# Stock Price Movement Prediction
## Objective
Predict whether the closing price of an S&P 500 stock will increase or decrease on the next trading day based on the following features:
- Opening Price
- Highest Price
- Lowest Price
- Adjusted Close Price
- Trading Volume

## Data Description
- **Date Range**: 2010 to end of 2016
- **Companies**: 501 S&P 500 companies
- **Data Points**: 851,264 entries
- **Adjustments**: 140 stock splits adjusted in `prices-split-adjusted.csv`


## Importing Necessary Libraries
Import all essential libraries required for data manipulation, visualization, and modeling.

In [None]:
# Data manipulation and analysis
import pandas as pd
import numpy as np

# Visualization
import matplotlib.pyplot as plt
import seaborn as sns

# Machine Learning
from sklearn.model_selection import train_test_split, GridSearchCV, TimeSeriesSplit
from sklearn.preprocessing import StandardScaler, OneHotEncoder
from sklearn.impute import SimpleImputer
from sklearn.linear_model import LogisticRegression
from sklearn.ensemble import RandomForestClassifier
from sklearn.metrics import accuracy_score, precision_score, recall_score, f1_score, confusion_matrix, roc_auc_score, classification_report

# Model Explainability
import shap

# Suppress warnings
import warnings
warnings.filterwarnings('ignore')

# Set plot aesthetics
sns.set_theme(style="whitegrid", palette="muted")
%matplotlib inline

## Loading and Inspecting the Data
Load the dataset, inspect the first few rows, check for missing values, and understand the data types.

In [None]:
# Load the dataset
df = pd.read_csv('prices-split-adjusted.csv')

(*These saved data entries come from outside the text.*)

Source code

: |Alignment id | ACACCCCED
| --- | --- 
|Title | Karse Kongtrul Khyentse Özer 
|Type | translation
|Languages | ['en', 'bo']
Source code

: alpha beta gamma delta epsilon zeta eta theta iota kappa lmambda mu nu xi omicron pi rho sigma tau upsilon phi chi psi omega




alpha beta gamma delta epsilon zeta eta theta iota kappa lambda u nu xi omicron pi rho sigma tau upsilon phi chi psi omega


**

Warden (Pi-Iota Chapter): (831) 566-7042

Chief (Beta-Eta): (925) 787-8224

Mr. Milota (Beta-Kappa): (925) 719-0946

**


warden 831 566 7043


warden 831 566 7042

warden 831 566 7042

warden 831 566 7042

# Display the first five rows
print("First five rows of the dataset:")
display(df.head())

In [None]:
# Check the data types and non-null counts
print("\nData Information:")
df.info()

# Check for missing values
print("\nMissing Values per Column:")
print(df.isnull().sum())

# Check unique values
print("\nUnique Values per Column:")
print(df.nunique())

## Data Preprocessing
Handle missing values, create the target variable, and perform necessary feature engineering.

### Defining the Target Variable
Create a binary target variable indicating whether the closing price increases (1) or decreases (0) the next trading day.

In [None]:
# Sort the dataframe by symbol and date to ensure correct ordering
df['date'] = pd.to_datetime(df['date'])
df = df.sort_values(by=['symbol', 'date'])

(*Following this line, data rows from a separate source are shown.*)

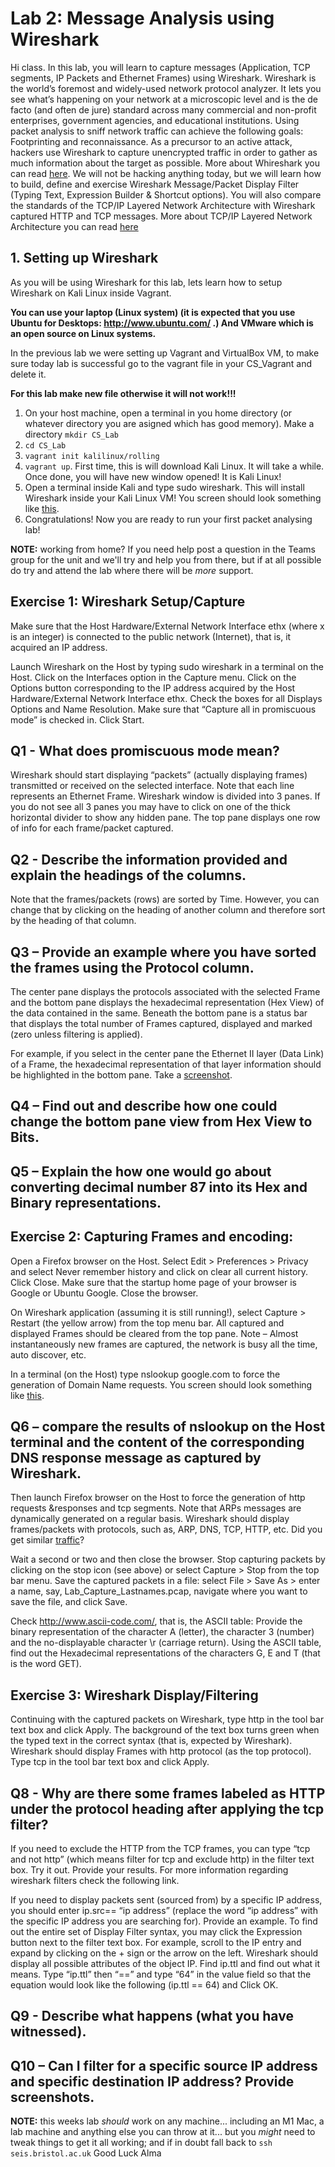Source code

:# Lab 2: Message Analysis using Wireshark

Hi class. In this lab, you will learn to capture messages (Application, TCP segments, IP Packets and Ethernet Frames) using Wireshark. Wireshark is the world’s foremost and widely-used network protocol analyzer. It lets you see what’s happening on your network at a microscopic level and is the de facto (and often de jure) standard across many commercial and non-profit enterprises, government agencies, and educational institutions. Using packet analysis to sniff network traffic can achieve the following goals: Footprinting and reconnaissance. As a precursor to an active attack, hackers use Wireshark to capture unencrypted traffic in order to gather as much information about the target as possible. More about Whireshark you can read [here](https://www.wireshark.org/#:~:text=About%20Wireshark&text=Wireshark%20is%20the%20world's%20foremost,government%20agencies%2C%20and%20educational%20institutions.). 
We will not be hacking anything today, but we will learn how to build, define and exercise Wireshark Message/Packet Display Filter (Typing Text, Expression Builder & Shortcut options). You will also compare the standards of the TCP/IP Layered Network Architecture with Wireshark captured HTTP and TCP messages. More about TCP/IP Layered Network Architecture you can read [here](https://docs.oracle.com/cd/E19683-01/806-4075/ipov-10/index.html)

## 1. Setting up Wireshark
As you will be using Wireshark for this lab, lets learn how to setup Wireshark on Kali Linux inside Vagrant. 

**You can use your laptop (Linux system) (it is expected that you use Ubuntu for Desktops: http://www.ubuntu.com/ .) And VMware which is an open source on Linux systems.**

In the previous lab we were setting up Vagrant and VirtualBox VM, to make sure today lab is successful go to the vagrant file in your CS_Vagrant and delete it. 

**For this lab make new file otherwise it will not work!!!**

1. On your host machine, open a terminal in you home directory (or whatever directory you are asigned which has good memory). Make a directory `mkdir CS_Lab`
2. `cd CS_Lab` 
3. `vagrant init kalilinux/rolling`  
4. `vagrant up`. First time, this is will download Kali Linux. It will take a while. Once done, you will have new window opened! It is Kali Linux! 
5. Open a terminal inside Kali and type sudo wireshark. This will install Wireshark inside your Kali Linux VM! You screen should look something like [this](https://github.com/cs-uob/COMS20012/blob/master/docs/materials/Selection_001.png).
6. Congratulations! Now you are ready to run your first packet analysing lab!

**NOTE:** working from home?  If you need help post a question in the
Teams group for the unit and we'll try and help you from there, but if
at all possible do try and attend the lab where there will be *more* support. 

## Exercise 1: Wireshark Setup/Capture

Make sure that the Host Hardware/External Network Interface ethx (where x is an integer) is connected to the public network (Internet), that is, it acquired an IP address.

Launch Wireshark on the Host by typing sudo wireshark in a terminal on the Host. Click on the Interfaces option in the Capture menu. Click on the Options button corresponding to the IP address acquired by the Host Hardware/External Network Interface ethx.
Check the boxes for all Displays Options and Name Resolution. Make sure that “Capture all in promiscuous mode” is checked in. Click Start.

## Q1 - What does promiscuous mode mean?
Wireshark should start displaying “packets” (actually displaying frames) transmitted or received on the selected interface. Note that each line represents an Ethernet Frame. Wireshark window is divided into 3 panes. If you do not see all 3 panes you may have to click on one of the thick horizontal divider to show any hidden pane. The top pane displays one row of info for each frame/packet captured.

## Q2 - Describe the information provided and explain the headings of the columns.
Note that the frames/packets (rows) are sorted by Time. However, you can change that by clicking on the heading of another column and therefore sort by the heading of that column.

## Q3 – Provide an example where you have sorted the frames using the Protocol column.
The center pane displays the protocols associated with the selected Frame and the bottom pane displays the hexadecimal representation (Hex View) of the data contained in the same. Beneath the bottom pane is a status bar that displays the total number of Frames captured, displayed and marked (zero unless filtering is applied).

For example, if you select in the center pane the Ethernet II layer (Data Link) of a Frame, the hexadecimal representation of that layer information should be highlighted in the bottom pane. Take a [screenshot](https://github.com/cs-uob/COMS20012/blob/master/docs/materials/ScreenshotDNS.png).

## Q4 – Find out and describe how one could change the bottom pane view from Hex View to Bits.
## Q5 – Explain the how one would go about converting decimal number 87 into its Hex and Binary representations.

## Exercise 2: Capturing Frames and encoding:
Open a Firefox browser on the Host. Select Edit > Preferences > Privacy and select Never remember history and click on clear all current history. Click Close. Make sure that the startup home page of your browser is Google or Ubuntu Google. Close the browser.

On Wireshark application (assuming it is still running!), select Capture > Restart (the yellow arrow) from the top menu bar. All captured and displayed Frames should be cleared from the top pane. Note – Almost instantaneously new frames are captured, the network is busy all the time, auto discover, etc.

In a terminal (on the Host) type nslookup google.com to force the generation of Domain Name requests. You screen should look something like [this](https://github.com/cs-uob/COMS20012/blob/master/docs/materials/Screenshot_2023-02-05_10-20-57.png).

## Q6 – compare the results of nslookup on the Host terminal and the content of the corresponding DNS response message as captured by Wireshark.

Then launch Firefox browser on the Host to force the generation of http requests &responses and tcp segments. Note that ARPs messages are dynamically generated on a regular basis. Wireshark should display frames/packets with protocols, such as, ARP, DNS, TCP, HTTP, etc. Did you get similar [traffic](https://github.com/cs-uob/COMS20012/blob/master/docs/materials/Selection_003.png)? 

Wait a second or two and then close the browser. Stop capturing packets by clicking on the stop icon (see above) or select Capture > Stop from the top bar menu. Save the captured packets in a file: select File > Save As > enter a name, say, Lab_Capture_Lastnames.pcap, navigate where you want to save the file, and click Save.

Check http://www.ascii-code.com/, that is, the ASCII table:
Provide the binary representation of the character A (letter), the character 3 (number) and the no-displayable character \r (carriage return).
Using the ASCII table, find out the Hexadecimal representations of the characters G, E and T (that is the word GET).

## Exercise 3: Wireshark Display/Filtering
Continuing with the captured packets on Wireshark, type http in the tool bar text box and click Apply. The background of the text box turns green when the typed text in the correct syntax (that is, expected by Wireshark). Wireshark should display Frames with http protocol (as the top protocol).
Type tcp in the tool bar text box and click Apply.

## Q8 - Why are there some frames labeled as HTTP under the protocol heading after applying the tcp filter?
If you need to exclude the HTTP from the TCP frames, you can type “tcp and not http” (which means filter for tcp and exclude http) in the filter text box. Try it out. Provide your results. For more information regarding wireshark filters check the following link.

If you need to display packets sent (sourced from) by a specific IP address, you should enter ip.src== “ip address” (replace the word “ip address” with the specific IP address you are searching for). Provide an example.
To find out the entire set of Display Filter syntax, you may click the Expression button next to the filter text box. For example, scroll to the IP entry and expand by clicking on the + sign or the arrow on the left. Wireshark should display all possible attributes of the object IP. Find ip.ttl and find out what it means. Type “ip.ttl” then “==” and type “64” in the value field so that the equation would look like the following (ip.ttl == 64) and Click OK.
## Q9 - Describe what happens (what you have witnessed).
## Q10 – Can I filter for a specific source IP address and specific destination IP address? Provide screenshots.

**NOTE:** this weeks lab *should* work on any machine... including
an M1 Mac, a lab machine and anything else you can throw at it... but
you *might* need to tweak things to get it all working; and if in
doubt fall back to `ssh seis.bristol.ac.uk`
Good Luck
Alma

# Create the target variable: 1 if next day's close > today's close, else 0
df['target'] = df.groupby('symbol')['close'].shift(-1) > df['close']
df['target'] = df['target'].astype(int)

# Drop the last day for each symbol as it doesn't have a target
df = df.dropna(subset=['target'])

print("\nSample data with target variable:")
display(df.head())

### Handling Missing Values
Impute or remove missing values as appropriate.

In [None]:
# Check for missing values
missing = df.isnull().sum()
print("\nMissing Values:")
print(missing[missing > 0])

# Impute missing values for numerical columns using median
numerical_cols = ['open', 'close', 'low', 'high', 'volume']
imputer = SimpleImputer(strategy='median')
df[numerical_cols] = imputer.fit_transform(df[numerical_cols])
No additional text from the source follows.